Task statement: For each line below that includes the string "Settings", show the whole line.

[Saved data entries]
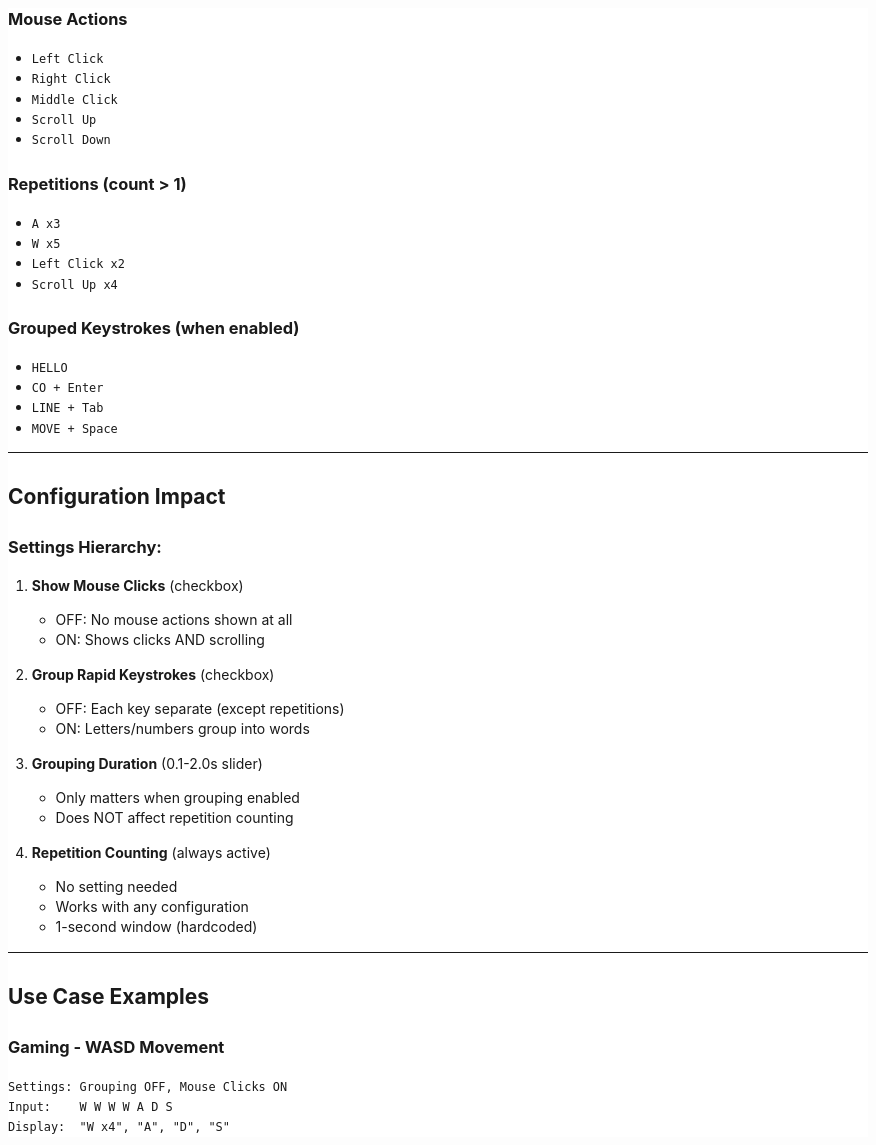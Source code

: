 ### Mouse Actions
- `Left Click`
- `Right Click`
- `Middle Click`
- `Scroll Up`
- `Scroll Down`

### Repetitions (count > 1)
- `A x3`
- `W x5`
- `Left Click x2`
- `Scroll Up x4`

### Grouped Keystrokes (when enabled)
- `HELLO`
- `CO + Enter`
- `LINE + Tab`
- `MOVE + Space`

---

## Configuration Impact

### Settings Hierarchy:

1. **Show Mouse Clicks** (checkbox)
   - OFF: No mouse actions shown at all
   - ON: Shows clicks AND scrolling

2. **Group Rapid Keystrokes** (checkbox)
   - OFF: Each key separate (except repetitions)
   - ON: Letters/numbers group into words

3. **Grouping Duration** (0.1-2.0s slider)
   - Only matters when grouping enabled
   - Does NOT affect repetition counting

4. **Repetition Counting** (always active)
   - No setting needed
   - Works with any configuration
   - 1-second window (hardcoded)

---

## Use Case Examples

### Gaming - WASD Movement
```
Settings: Grouping OFF, Mouse Clicks ON
Input:    W W W W A D S
Display:  "W x4", "A", "D", "S"
```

Answer to the exercise:
### Settings Hierarchy:
Settings: Grouping OFF, Mouse Clicks ON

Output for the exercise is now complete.